◆ **Problem**:
If "Desmontar" shows up in a line of the material, return that line.

◆ **Entries shown**:
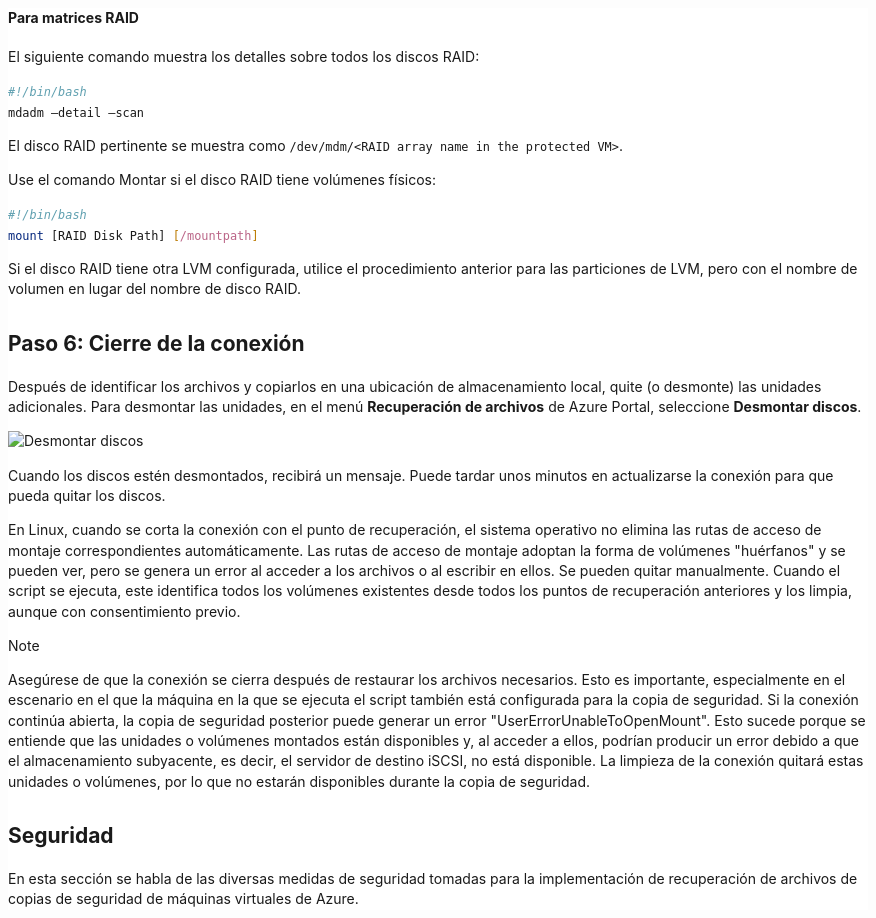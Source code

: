 #### <a name="for-raid-arrays"></a>Para matrices RAID

El siguiente comando muestra los detalles sobre todos los discos RAID:

```bash
#!/bin/bash
mdadm –detail –scan
```

 El disco RAID pertinente se muestra como `/dev/mdm/<RAID array name in the protected VM>`.

Use el comando Montar si el disco RAID tiene volúmenes físicos:

```bash
#!/bin/bash
mount [RAID Disk Path] [/mountpath]
```

Si el disco RAID tiene otra LVM configurada, utilice el procedimiento anterior para las particiones de LVM, pero con el nombre de volumen en lugar del nombre de disco RAID.

## <a name="step-6-closing-the-connection"></a>Paso 6: Cierre de la conexión

Después de identificar los archivos y copiarlos en una ubicación de almacenamiento local, quite (o desmonte) las unidades adicionales. Para desmontar las unidades, en el menú **Recuperación de archivos** de Azure Portal, seleccione **Desmontar discos**.

![Desmontar discos](./media/backup-azure-restore-files-from-vm/unmount-disks3.png)

Cuando los discos estén desmontados, recibirá un mensaje. Puede tardar unos minutos en actualizarse la conexión para que pueda quitar los discos.

En Linux, cuando se corta la conexión con el punto de recuperación, el sistema operativo no elimina las rutas de acceso de montaje correspondientes automáticamente. Las rutas de acceso de montaje adoptan la forma de volúmenes "huérfanos" y se pueden ver, pero se genera un error al acceder a los archivos o al escribir en ellos. Se pueden quitar manualmente. Cuando el script se ejecuta, este identifica todos los volúmenes existentes desde todos los puntos de recuperación anteriores y los limpia, aunque con consentimiento previo.

> [!NOTE]
> Asegúrese de que la conexión se cierra después de restaurar los archivos necesarios. Esto es importante, especialmente en el escenario en el que la máquina en la que se ejecuta el script también está configurada para la copia de seguridad. Si la conexión continúa abierta, la copia de seguridad posterior puede generar un error "UserErrorUnableToOpenMount". Esto sucede porque se entiende que las unidades o volúmenes montados están disponibles y, al acceder a ellos, podrían producir un error debido a que el almacenamiento subyacente, es decir, el servidor de destino iSCSI, no está disponible. La limpieza de la conexión quitará estas unidades o volúmenes, por lo que no estarán disponibles durante la copia de seguridad.

## <a name="security"></a>Seguridad

En esta sección se habla de las diversas medidas de seguridad tomadas para la implementación de recuperación de archivos de copias de seguridad de máquinas virtuales de Azure.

◆ **Result of this exercise**:
Después de identificar los archivos y copiarlos en una ubicación de almacenamiento local, quite (o desmonte) las unidades adicionales. Para desmontar las unidades, en el menú **Recuperación de archivos** de Azure Portal, seleccione **Desmontar discos**.
![Desmontar discos](./media/backup-azure-restore-files-from-vm/unmount-disks3.png)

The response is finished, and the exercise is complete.